En estos momentos, cuando hay tanta agitación en Oriente Medio debido a los conflictos bélicos que están en curso, resulta sin duda útil hacer un ejercicio de comprensión de las tendencias que se muestran en los liderazgos populares y regímenes políticos con mayor incidencia en lo que ocurre en esa región, a saber, los identificados como islámicos. Puede afirmarse que, más allá de la división sunismo-chiismo, existen hoy dos rutas contrapuestas, inspiradas por perspectivas que difieren en cuanto a sus premisas básicas. Está la parte del islam que ha optado por convivir de manera tolerante y civilizada con quienes no viven bajo el imperio de la religión musulmana, y en contraposición, los regímenes y organizaciones armadas que militan bajo la convicción, asumida de manera especialmente ferviente, de que todos los que no comparten con ellos sus mismas creencias y prácticas religiosas son enemigos –infieles, herejes, paganos– a quienes hay que destruir, someter o convertir.

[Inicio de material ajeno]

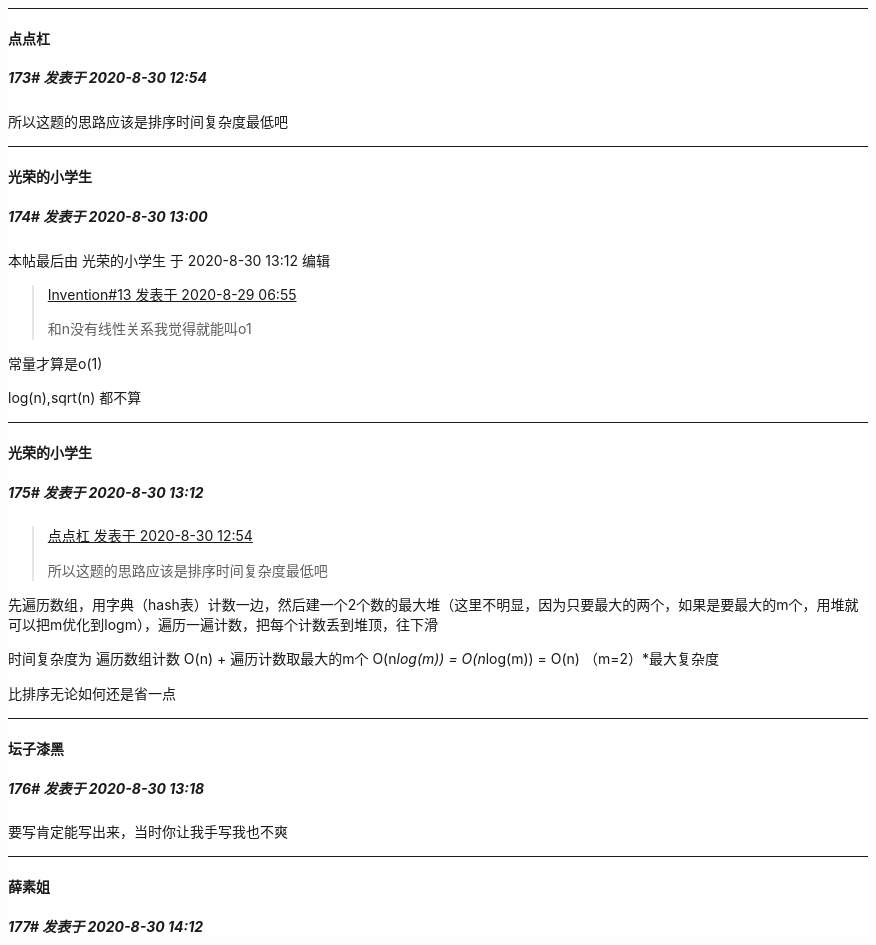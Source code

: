 
-----

####  点点杠  
##### 173#       发表于 2020-8-30 12:54


所以这题的思路应该是排序时间复杂度最低吧


-----

####  光荣的小学生  
##### 174#       发表于 2020-8-30 13:00


 本帖最后由 光荣的小学生 于 2020-8-30 13:12 编辑 
<blockquote><a href="httphttps://bbs.saraba1st.com/2b/forum.php?mod=redirect&amp;goto=findpost&amp;pid=48581164&amp;ptid=1957021" target="_blank">Invention#13 发表于 2020-8-29 06:55</a>

和n没有线性关系我觉得就能叫o1</blockquote>
常量才算是o(1)


log(n),sqrt(n) 都不算


-----

####  光荣的小学生  
##### 175#       发表于 2020-8-30 13:12


<blockquote><a href="httphttps://bbs.saraba1st.com/2b/forum.php?mod=redirect&amp;goto=findpost&amp;pid=48591023&amp;ptid=1957021" target="_blank">点点杠 发表于 2020-8-30 12:54</a>

所以这题的思路应该是排序时间复杂度最低吧</blockquote>
先遍历数组，用字典（hash表）计数一边，然后建一个2个数的最大堆（这里不明显，因为只要最大的两个，如果是要最大的m个，用堆就可以把m优化到logm），遍历一遍计数，把每个计数丢到堆顶，往下滑


时间复杂度为 遍历数组计数 O(n) + 遍历计数取最大的m个 O(n*log(m)) = O(n*log(m)) = O(n) （m=2）*最大复杂度


比排序无论如何还是省一点


-----

####  坛子漆黑  
##### 176#       发表于 2020-8-30 13:18


要写肯定能写出来，当时你让我手写我也不爽


-----

####  薛素姐  
##### 177#       发表于 2020-8-30 14:12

Un primer recuento, de acuerdo con ese criterio, indica que en el bloque de los intolerantes y radicales están, sin duda, los talibanes que gobiernan en Afganistán, la organización Al-Qaeda, sus derivaciones como ISIS o Daesh y sus ramificaciones en territorio africano como Boko-Haram, que opera en Nigeria y Al-Shabab en Somalia, a los que se agregan los movimientos salafistas, especialmente activos en Pakistán. Esta misma corriente fanática, pero desde una matriz chiita, tiene su más sólido bastión en Irán bajo el comando del régimen de los ayatolas, el cual ha logrado a lo largo de los últimos 45 años construir brazos armados o proxys como Hezbolá en Líbano, Hamás en Gaza y los hutíes en Yemen. Para los miembros de este bloque radical el objetivo prioritario es el de la lucha contra los infieles y la expansión por cualquier medio de la fe islámica tal y como ellos la entienden. Se trata de una misión sagrada de carácter mesiánico, digna de cualquier sacrificio. El elogio de los mártires que se suicidan en atentados contra los infieles es una de las pruebas de la férrea convicción que anima a sus devotos seguidores.

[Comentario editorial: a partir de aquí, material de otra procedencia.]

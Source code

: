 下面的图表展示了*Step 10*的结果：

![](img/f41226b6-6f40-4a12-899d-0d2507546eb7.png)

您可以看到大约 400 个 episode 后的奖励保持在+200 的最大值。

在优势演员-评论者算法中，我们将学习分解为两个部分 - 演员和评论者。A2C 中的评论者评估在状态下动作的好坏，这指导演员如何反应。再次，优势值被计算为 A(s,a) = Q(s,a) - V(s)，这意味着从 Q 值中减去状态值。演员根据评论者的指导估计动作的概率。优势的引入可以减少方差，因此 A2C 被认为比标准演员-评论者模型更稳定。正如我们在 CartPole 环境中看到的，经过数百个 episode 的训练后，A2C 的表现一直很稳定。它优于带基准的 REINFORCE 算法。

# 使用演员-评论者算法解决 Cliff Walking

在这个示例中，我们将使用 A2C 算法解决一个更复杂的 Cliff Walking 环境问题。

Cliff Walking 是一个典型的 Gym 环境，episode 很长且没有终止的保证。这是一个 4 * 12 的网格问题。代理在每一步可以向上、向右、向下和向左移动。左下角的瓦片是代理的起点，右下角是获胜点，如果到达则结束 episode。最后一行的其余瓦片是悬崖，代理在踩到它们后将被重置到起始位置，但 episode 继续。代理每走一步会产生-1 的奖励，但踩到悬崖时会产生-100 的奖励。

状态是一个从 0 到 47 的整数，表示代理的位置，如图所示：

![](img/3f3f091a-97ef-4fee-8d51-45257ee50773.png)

En cambio, hay múltiples corrientes del islam que han optado por emprender una ruta diferente. Desde luego, millones de musulmanes que residen hoy en Occidente han abrazado la convivencia con sus conciudadanos no musulmanes de manera respetuosa y pacífica. Como también en estos últimos años se ha registrado un cambio notable en monarquías del Golfo Pérsico como Arabia Saudita, bajo el mando de Mohamed bin Salman, y Emiratos Árabes, conducidos por la dinastía Al-Zayed, que han emprendido un acercamiento notable con Occidente bajo la convicción de que lo prioritario no es matar infieles, sino mejorar las condiciones de vida de sus pueblos, interactuando pacíficamente con el resto del mundo.

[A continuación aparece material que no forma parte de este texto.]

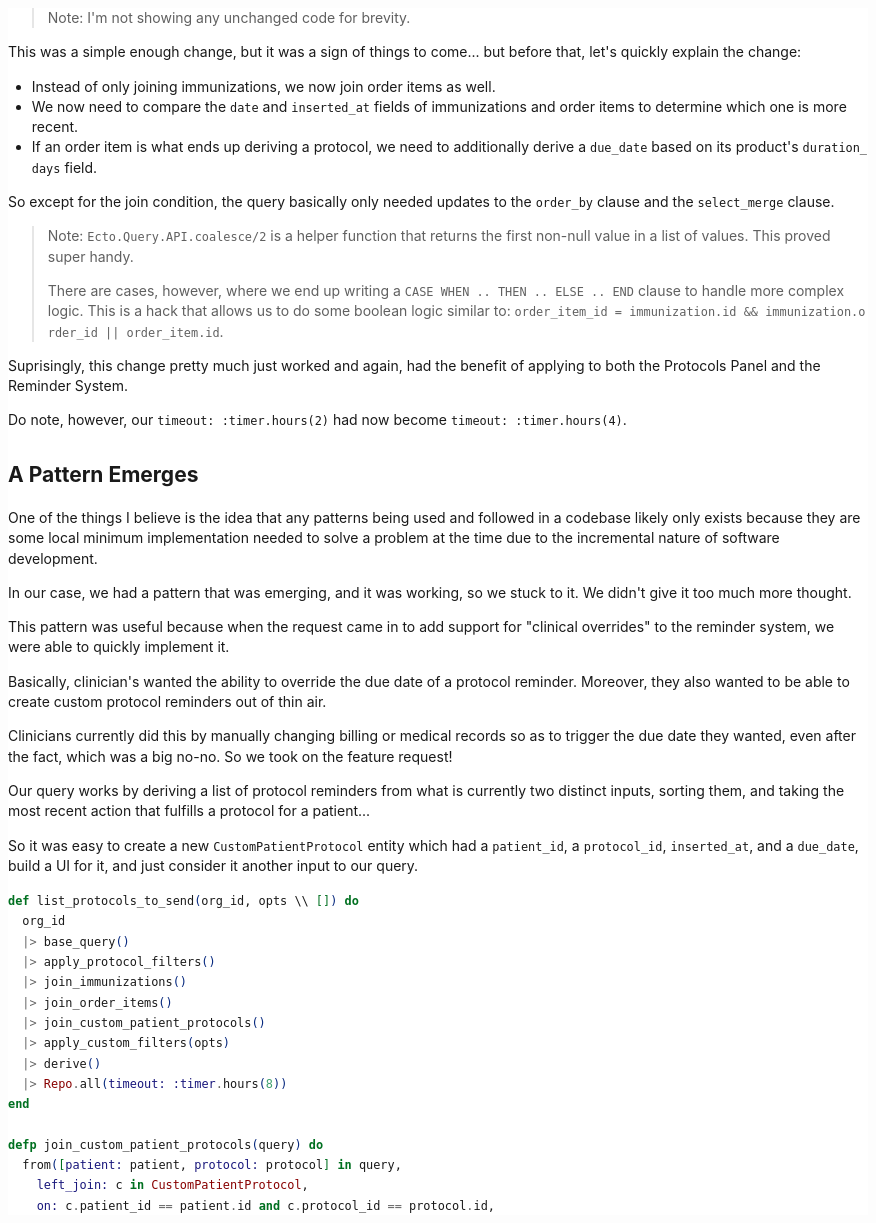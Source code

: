 > Note: I'm not showing any unchanged code for brevity.

This was a simple enough change, but it was a sign of things to come... but before that, let's quickly explain the change:

- Instead of only joining immunizations, we now join order items as well.
- We now need to compare the `date` and `inserted_at` fields of immunizations and order items to determine which one is more recent.
- If an order item is what ends up deriving a protocol, we need to additionally derive a `due_date` based on its product's `duration_days` field.

So except for the join condition, the query basically only needed updates to the `order_by` clause and the `select_merge` clause.

> Note: `Ecto.Query.API.coalesce/2` is a helper function that returns the first non-null value in a list of values. This proved super handy.
>
> There are cases, however, where we end up writing a `CASE WHEN .. THEN .. ELSE .. END` clause to handle more complex logic.
> This is a hack that allows us to do some boolean logic similar to: `order_item_id = immunization.id && immunization.order_id || order_item.id`.

Suprisingly, this change pretty much just worked and again, had the benefit of applying to both the Protocols Panel and the Reminder System.

Do note, however, our `timeout: :timer.hours(2)` had now become `timeout: :timer.hours(4)`.

## A Pattern Emerges

One of the things I believe is the idea that any patterns being used and followed in a codebase likely only exists because they are some local minimum implementation needed to solve a problem at the time due to the incremental nature of software development.

In our case, we had a pattern that was emerging, and it was working, so we stuck to it. We didn't give it too much more thought.

This pattern was useful because when the request came in to add support for "clinical overrides" to the reminder system, we were able to quickly implement it.

Basically, clinician's wanted the ability to override the due date of a protocol reminder. Moreover, they also wanted to be able to create custom protocol reminders out of thin air.

Clinicians currently did this by manually changing billing or medical records so as to trigger the due date they wanted, even after the fact, which was a big no-no. So we took on the feature request!

Our query works by deriving a list of protocol reminders from what is currently two distinct inputs, sorting them, and taking the most recent action that fulfills a protocol for a patient...

So it was easy to create a new `CustomPatientProtocol` entity which had a `patient_id`, a `protocol_id`, `inserted_at`, and a `due_date`, build a UI for it, and just consider it another input to our query.

```elixir
def list_protocols_to_send(org_id, opts \\ []) do
  org_id
  |> base_query()
  |> apply_protocol_filters()
  |> join_immunizations()
  |> join_order_items()
  |> join_custom_patient_protocols()
  |> apply_custom_filters(opts)
  |> derive()
  |> Repo.all(timeout: :timer.hours(8))
end

defp join_custom_patient_protocols(query) do
  from([patient: patient, protocol: protocol] in query,
    left_join: c in CustomPatientProtocol,
    on: c.patient_id == patient.id and c.protocol_id == protocol.id,
```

Nota: Hace unos días se publicó en este diario un texto escrito por el subsecretario de Gobierno de la Ciudad de México, Fadlala Akabani. El autor, funcionario de alto nivel de nuestra ciudad, incurre en el grave error de arrogarse la facultad de determinar quiénes forman un pueblo de manera legítima y quiénes no. Pasa por alto que el principio de autodeterminación de los pueblos, aceptado dentro del derecho internacional, es el que legitima que, por ejemplo, los 40 mil judíos que vivimos en México nos definamos y asumamos como tales, sin importar la diversidad de nuestra procedencia o nuestro grado de religiosidad, que incluso puede ser nulo. Y lo mismo opera para los 16 millones de judíos que habitan en nuestro planeta. El señor Akabani, por más autoridad que tenga en asuntos de nuestra urbe, no tiene las facultades ni la capacidad de pontificar respecto a quién es un judío verdadero y quién no, o si el Estado de Israel cuenta con los requisitos para tener el derecho de existir.